Bond, James Bond. Come e perché si ripresenta l’agente segreto più famoso del mondo
Concludiamo con due libri extra, come tradizione. Il primo è del famoso sociologo Alberto Abruzzese che, con Gian Piero Jacobelli, cura questa raccolta di saggi pubblicata nel 2015 che spiega la ragione esistenziale di James Bond. Nello Barile, Paolo Fabbri, Gian Piero Jacobelli, Gian Franco Lepore Dubois, Valerio Magrelli, Andrea Miconi, Massimo Negrotti, Giovanni Scipioni, si sono interrogati sulle caratteristiche e sulle condizioni che hanno propiziato la perdurante vitalità di quel mito. Esplorando le molteplici dimensioni narrative, comportamentali, identitarie del personaggio Bond, hanno concluso che la sua forza risiede paradossalmente nella sua debolezza, nel fatto di non avere cavalcato la tigre del cambiamento a oltranza, consentendo a tante diverse generazioni di continuare a viverlo nelle sue più specifiche dimensioni drammaturgiche e spettacolari.

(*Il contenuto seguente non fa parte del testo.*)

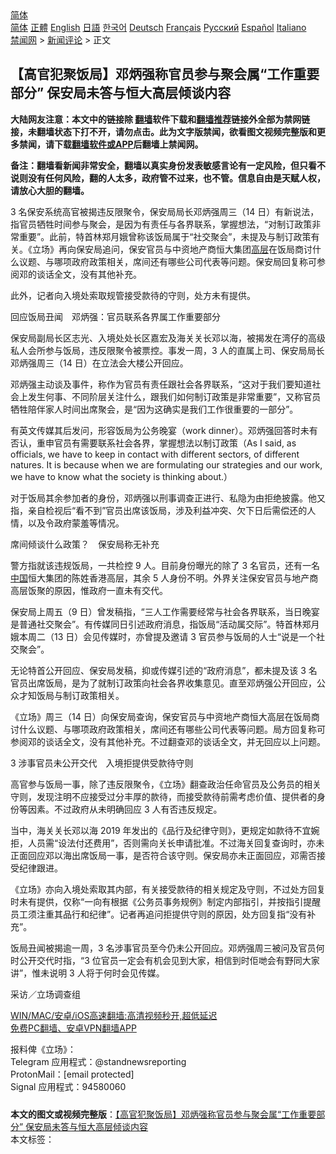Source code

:  <!-- 面包屑导航 --> <div class="breadcrumb"><!-- GTranslate: https://gtranslate.io/ -->  <div class="switcher notranslate">  <div class="selected">  <a href="#" onclick="return false;"> 简体</a>  </div>  <div class="option">  <a href="https://www.bannedbook.org" onclick="doGTranslate('zh-CN|zh-CN');jQuery('div.switcher div.selected a').html(jQuery(this).html());return false;" title="简体中文" class="nturl selected"> 简体</a>  <a href="https://www.bannedbook.org/zh-tw/" onclick="doGTranslate('zh-CN|zh-TW');jQuery('div.switcher div.selected a').html(jQuery(this).html());return false;" title="繁體中文" class="nturl"> 正體</a>  <a href="https://www.bannedbook.org/en/" onclick="doGTranslate('zh-CN|en');jQuery('div.switcher div.selected a').html(jQuery(this).html());return false;" title="English" class="nturl"> English</a>  <a href="https://www.bannedbook.org/ja/" onclick="doGTranslate('zh-CN|ja');jQuery('div.switcher div.selected a').html(jQuery(this).html());return false;" title="日本語" class="nturl"> 日語</a>  <a href="https://www.bannedbook.org/ko/" onclick="doGTranslate('zh-CN|ko');jQuery('div.switcher div.selected a').html(jQuery(this).html());return false;" title="한국어" class="nturl"> 한국어</a>  <a href="https://www.bannedbook.org/de/" onclick="doGTranslate('zh-CN|de');jQuery('div.switcher div.selected a').html(jQuery(this).html());return false;" title="Deutsch" class="nturl"> Deutsch</a>  <a href="https://www.bannedbook.org/fr/" onclick="doGTranslate('zh-CN|fr');jQuery('div.switcher div.selected a').html(jQuery(this).html());return false;" title="Français" class="nturl"> Français</a>  <a href="https://www.bannedbook.org/ru/" onclick="doGTranslate('zh-CN|ru');jQuery('div.switcher div.selected a').html(jQuery(this).html());return false;" title="Русский" class="nturl"> Русский</a>  <a href="https://www.bannedbook.org/es/" onclick="doGTranslate('zh-CN|es');jQuery('div.switcher div.selected a').html(jQuery(this).html());return false;" title="Español" class="nturl"> Español</a>  <a href="https://www.bannedbook.org/it/" onclick="doGTranslate('zh-CN|it');jQuery('div.switcher div.selected a').html(jQuery(this).html());return false;" title="Italiano" class="nturl"> Italiano</a>  </div>  </div>      <div class='breadcrumb-sub'><!-- Breadcrumb NavXT 6.3.0 --> <a href="https://www.bannedbook.org/" class="home">禁闻网</a> &gt; <a href="https://www.bannedbook.org/bnews/comments/" class="category">新闻评论</a> &gt; 正文</div></div><h2>【高官犯聚饭局】邓炳强称官员参与聚会属“工作重要部分” 保安局未答与恒大高层倾谈内容</h2> <p class="notice"><b>大陆网友注意：本文中的链接除 <a href="https://github.com/bannedbook/fanqiang" >翻墙</a>软件下载和<a href="https://github.com/killgcd/justmysocks/blob/master/README.md">翻墙推荐</a>链接外全部为禁网链接，未翻墙状态下打不开，请勿点击。此为文字版禁闻，欲看图文视频完整版和更多禁闻，请下载<a href="https://github.com/bannedbook/fanqiang">翻墙软件或APP</a>后翻墙上禁闻网。</p><p>备注：翻墙看新闻非常安全，翻墙以真实身份发表敏感言论有一定风险，但只看不说则没有任何风险，翻的人太多，政府管不过来，也不管。信息自由是天赋人权，请放心大胆的翻墙。</b></p>  <div class="entry">  <p>3 名保安系统高官被揭违反限聚令，保安局局长邓炳强周三（14 日）有新说法，指官员牺牲时间参与聚会，是因为有责任与各界联系，掌握想法，“对制订政策非常重要”。此前，特首林郑月娥曾称该饭局属于“社交聚会”，未提及与制订政策有关。《立场》再向保安局追问，保安官员与中资地产商恒大集团<span class='wp_keywordlink_affiliate'><a href="https://www.bannedbook.org/bnews/ccpdope/" title="中共高层内幕" target="_blank">高层</a></span>在饭局商讨什么议题、与哪项政府政策相关，席间还有哪些公司代表等问题。保安局回复称可参阅邓的谈话全文，没有其他补充。</p> <p>此外，记者向入境处索取规管接受款待的守则，处方未有提供。</p> <p>回应饭局丑闻　邓炳强：官员联系各界属工作重要部分</p> <p>保安局副局长区志光、入境处处长区嘉宏及海关关长邓以海，被揭发在湾仔的高级私人会所参与饭局，违反限聚令被票控。事发一周，3 人的直属上司、保安局局长邓炳强周三（14 日）在立法会大楼公开回应。</p> <p>邓炳强主动谈及事件，称作为官员有责任跟社会各界联系，“这对于我们要知道社会上发生何事、不同阶层关注什么，跟我们如何制订政策是非常重要”，又称官员牺牲陪伴家人时间出席聚会，是“因为这确实是我们工作很重要的一部分”。</p>  <p>有英文传媒其后发问，形容饭局为公务晚宴（work dinner）。邓炳强回答时未有否认，重申官员有需要联系社会各界，掌握想法以制订政策（As I said, as officials, we have to keep in contact with different sectors, of different natures. It is because when we are formulating our strategies and our work, we have to know what the society is thinking about.）</p> <p>对于饭局其余参加者的身份，邓炳强以刑事调查正进行、私隐为由拒绝披露。他又指，亲自检视后“看不到”官员出席该饭局，涉及利益冲突、欠下日后需偿还的人情，以及令政府蒙羞等情况。</p> <p>席间倾谈什么政策？　保安局称无补充</p> <p>警方指就该违规饭局，一共检控 9 人。目前身份曝光的除了 3 名官员，还有一名<span class='wp_keywordlink_affiliate'><a href="https://www.bannedbook.org/" title="中国" target="_blank">中国</a></span>恒大集团的陈姓香港高层，其余 5 人身份不明。外界关注保安官员与地产商高层饭聚的原因，惟政府一直未有交代。</p> <p>保安局上周五（9 日）曾发稿指，“三人工作需要经常与社会各界联系，当日晚宴是普通社交聚会”。有传媒同日引述政府消息，指饭局“活动属交际”。特首林郑月娥本周二（13 日）会见传媒时，亦曾提及邀请 3 官员参与饭局的人士“说是一个社交聚会”。</p>  <p>无论特首公开回应、保安局发稿，抑或传媒引述的“政府消息”，都未提及该 3 名官员出席饭局，是为了就制订政策向社会各界收集意见。直至邓炳强公开回应，公众才知饭局与制订政策相关。</p> <p>《立场》周三（14 日）向保安局查询，保安官员与中资地产商恒大高层在饭局商讨什么议题、与哪项政府政策相关，席间还有哪些公司代表等问题。局方回复称可参阅邓的谈话全文，没有其他补充。不过翻查邓的谈话全文，并无回应以上问题。</p> <p>3 涉事官员未公开交代　入境拒提供受款待守则</p> <p>高官参与饭局一事，除了违反限聚令，《立场》翻查政治任命官员及公务员的相关守则，发现注明不应接受过分丰厚的款待，而接受款待前需考虑价值、提供者的身份等因素。不过政府从未明确回应 3 人有否违反规定。</p> <p>当中，海关关长邓以海 2019 年发出的《品行及纪律守则》，更规定如款待不宜婉拒，人员需“设法付还费用”，否则需向关长申请批准。不过海关回复查询时，亦未正面回应邓以海出席饭局一事，是否符合该守则。保安局亦未正面回应，邓需否接受纪律跟进。</p>  <p>《立场》亦向入境处索取其内部，有关接受款待的相关规定及守则，不过处方回复时未有提供，仅称“一向有根据《公务员事务规例》制定内部指引，并按指引提醒员工须注重其品行和纪律”。记者再追问拒提供守则的原因，处方回复指“没有补充”。</p> <p>饭局丑闻被揭逾一周，3 名涉事官员至今仍未公开回应。邓炳强周三被问及官员何时公开交代时指，“3 位官员一定会有机会见到大家，相信到时佢哋会有野同大家讲”，惟未说明 3 人将于何时会见传媒。</p> <p>采访／立场调查组</p> <p class="texttj"> <a href="https://github.com/bannedbook/fanqiang/wiki/V2ray%E6%9C%BA%E5%9C%BA" target="_blank">WIN/MAC/安卓/iOS高速翻墙:高清视频秒开,超低延迟</a><br/> <a href="https://github.com/bannedbook/fanqiang/wiki/%E7%A6%81%E9%97%BB%E7%BD%91%E5%AE%89%E5%8D%93%E7%BF%BB%E5%A2%99%E6%96%B0%E9%97%BBAPP" target="_blank">免费PC翻墙、安卓VPN翻墙APP</a></p><p>报料俾《立场》：<br /> Telegram 应用程式：@standnewsreporting<br /> ProtonMail：[email protected]<br /> Signal 应用程式：94580060</p> <a name='sharetosocial'></a>  <div style="margin-bottom:5px;padding-bottom:5px;clear:both"> <div id="archive-pix-1" class="banner-ads"> <!-- AuctionX Display platform tag START --> <div id="26318x728x90x621x_ADSLOT2" clicktrack="%%CLICK_URL_ESC%%"></div> <!-- AuctionX Display platform tag END --> </div> <div id="archive-pix-2" class="banner-ads"> <!-- AuctionX Display platform tag START --> <div id="26315x300x250x621x_ADSLOT2" clicktrack="%%CLICK_URL_ESC%%"></div> <!-- AuctionX Display platform tag END --> </div> </div>    <div id="archive-pix-1" class="banner-ads"> <!-- AuctionX Display platform tag START --> <div id="26318x728x90x621x_ADSLOT3" clicktrack="%%CLICK_URL_ESC%%"></div> <!-- AuctionX Display platform tag END --> </div> <div><b>本文的图文或视频完整版</b>：<a href='https://www.bannedbook.org/bnews/comments/20210715/1587847.html'>【高官犯聚饭局】邓炳强称官员参与聚会属“工作重要部分” 保安局未答与恒大高层倾谈内容</a></div>  </div><!--END ENTRY--> <div class="postfooter"> <div>本文标签：</div>  </div><!--END POSTFOOTER-->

James Bond. Fenomenologia di un mito (post)moderno
Matteo Pollone affronta lo stesso tema di Abruzzese cercando di costruire un profilo più giornalistico ma altrettanto affascinante. “Il mio nome è Bond, James Bond”: frase cult, immutata da Agente 007 Licenza di uccidere a Spectre, ancora oggi tra le più ripetute e amate nella storia del cinema. Pronunciata negli anni da attori molto diversi tra loro (Sean Connery, Roger Moore, Pierce Brosnan fino a Daniel Craig, ultima incarnazione della spia inglese più sexy di sempre) che si sono fatti carico dei diversi portati politici, storici, sociologici e di gender messi in campo di volta in volta dalla saga di 007. Dalla letteratura allo schermo, passando per i videogiochi, l’enogastronomia, le riviste di gossip e la semiotica, la fenomenologia di Bond viene ricostruita attraverso i saggi di studiosi che si interrogano sull’attualità di un mito che continua a rilanciarsi senza perdere in grinta e smalto, alternando vodka martini (agitato, non mescolato) e birra, mai rinunciando ad avere una Bond-girl mozzafiato accanto a sé.